(Items listed in a dataset)
┄┄┄┄┄┄┄┄┄┄

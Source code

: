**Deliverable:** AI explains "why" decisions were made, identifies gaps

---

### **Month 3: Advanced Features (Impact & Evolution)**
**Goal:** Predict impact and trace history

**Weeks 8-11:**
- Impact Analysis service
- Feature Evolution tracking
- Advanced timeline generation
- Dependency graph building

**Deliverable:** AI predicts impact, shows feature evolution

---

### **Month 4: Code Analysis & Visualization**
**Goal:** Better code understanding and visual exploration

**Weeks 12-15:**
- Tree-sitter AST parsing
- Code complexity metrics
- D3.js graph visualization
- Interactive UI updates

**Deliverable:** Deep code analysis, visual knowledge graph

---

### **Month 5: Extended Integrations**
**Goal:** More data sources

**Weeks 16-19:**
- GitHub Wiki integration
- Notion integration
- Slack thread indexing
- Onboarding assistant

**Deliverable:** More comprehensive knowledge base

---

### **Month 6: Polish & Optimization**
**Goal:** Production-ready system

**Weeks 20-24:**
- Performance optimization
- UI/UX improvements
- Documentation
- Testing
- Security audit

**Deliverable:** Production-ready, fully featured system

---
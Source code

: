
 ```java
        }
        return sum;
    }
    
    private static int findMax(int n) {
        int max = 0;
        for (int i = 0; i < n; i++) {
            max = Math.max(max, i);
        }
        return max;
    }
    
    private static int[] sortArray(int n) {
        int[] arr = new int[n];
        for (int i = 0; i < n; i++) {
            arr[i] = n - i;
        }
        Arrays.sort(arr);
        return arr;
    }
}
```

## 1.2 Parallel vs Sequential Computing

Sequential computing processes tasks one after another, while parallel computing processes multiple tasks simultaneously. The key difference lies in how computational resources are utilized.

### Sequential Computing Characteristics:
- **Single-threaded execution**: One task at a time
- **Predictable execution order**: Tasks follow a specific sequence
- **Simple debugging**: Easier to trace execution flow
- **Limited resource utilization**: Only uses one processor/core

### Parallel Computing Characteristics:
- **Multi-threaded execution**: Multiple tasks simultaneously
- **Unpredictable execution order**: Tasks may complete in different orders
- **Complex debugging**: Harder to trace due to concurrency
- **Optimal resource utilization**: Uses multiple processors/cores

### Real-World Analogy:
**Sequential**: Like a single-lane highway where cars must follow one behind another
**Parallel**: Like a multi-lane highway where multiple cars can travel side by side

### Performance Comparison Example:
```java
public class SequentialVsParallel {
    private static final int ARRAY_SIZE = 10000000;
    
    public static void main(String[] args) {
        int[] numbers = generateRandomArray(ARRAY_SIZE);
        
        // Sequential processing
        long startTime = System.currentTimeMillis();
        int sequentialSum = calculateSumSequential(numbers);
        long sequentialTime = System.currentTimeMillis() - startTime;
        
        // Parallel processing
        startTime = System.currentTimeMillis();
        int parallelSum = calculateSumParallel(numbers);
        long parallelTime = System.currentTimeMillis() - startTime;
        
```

┄┄┄┄┄┄┄┄┄┄

▶ _Work request_: Copy the entries word for word.

▶ _Solution to this problem_:
Source code

:**Deliverable:** AI explains "why" decisions were made, identifies gaps

---

### **Month 3: Advanced Features (Impact & Evolution)**
**Goal:** Predict impact and trace history

**Weeks 8-11:**
- Impact Analysis service
- Feature Evolution tracking
- Advanced timeline generation
- Dependency graph building

**Deliverable:** AI predicts impact, shows feature evolution

---

### **Month 4: Code Analysis & Visualization**
**Goal:** Better code understanding and visual exploration

**Weeks 12-15:**
- Tree-sitter AST parsing
- Code complexity metrics
- D3.js graph visualization
- Interactive UI updates

**Deliverable:** Deep code analysis, visual knowledge graph

---

### **Month 5: Extended Integrations**
**Goal:** More data sources

**Weeks 16-19:**
- GitHub Wiki integration
- Notion integration
- Slack thread indexing
- Onboarding assistant

**Deliverable:** More comprehensive knowledge base

---

### **Month 6: Polish & Optimization**
**Goal:** Production-ready system

**Weeks 20-24:**
- Performance optimization
- UI/UX improvements
- Documentation
- Testing
- Security audit

**Deliverable:** Production-ready, fully featured system

---
Source code

:
 ```java
        }
        return sum;
    }
    
    private static int findMax(int n) {
        int max = 0;
        for (int i = 0; i < n; i++) {
            max = Math.max(max, i);
        }
        return max;
    }
    
    private static int[] sortArray(int n) {
        int[] arr = new int[n];
        for (int i = 0; i < n; i++) {
            arr[i] = n - i;
        }
        Arrays.sort(arr);
        return arr;
    }
}
```

## 1.2 Parallel vs Sequential Computing

Sequential computing processes tasks one after another, while parallel computing processes multiple tasks simultaneously. The key difference lies in how computational resources are utilized.

### Sequential Computing Characteristics:
- **Single-threaded execution**: One task at a time
- **Predictable execution order**: Tasks follow a specific sequence
- **Simple debugging**: Easier to trace execution flow
- **Limited resource utilization**: Only uses one processor/core

### Parallel Computing Characteristics:
- **Multi-threaded execution**: Multiple tasks simultaneously
- **Unpredictable execution order**: Tasks may complete in different orders
- **Complex debugging**: Harder to trace due to concurrency
- **Optimal resource utilization**: Uses multiple processors/cores

### Real-World Analogy:
**Sequential**: Like a single-lane highway where cars must follow one behind another
**Parallel**: Like a multi-lane highway where multiple cars can travel side by side

### Performance Comparison Example:
```java
public class SequentialVsParallel {
    private static final int ARRAY_SIZE = 10000000;
    
    public static void main(String[] args) {
        int[] numbers = generateRandomArray(ARRAY_SIZE);
        
        // Sequential processing
        long startTime = System.currentTimeMillis();
        int sequentialSum = calculateSumSequential(numbers);
        long sequentialTime = System.currentTimeMillis() - startTime;
        
        // Parallel processing
        startTime = System.currentTimeMillis();
        int parallelSum = calculateSumParallel(numbers);
        long parallelTime = System.currentTimeMillis() - startTime;
        
```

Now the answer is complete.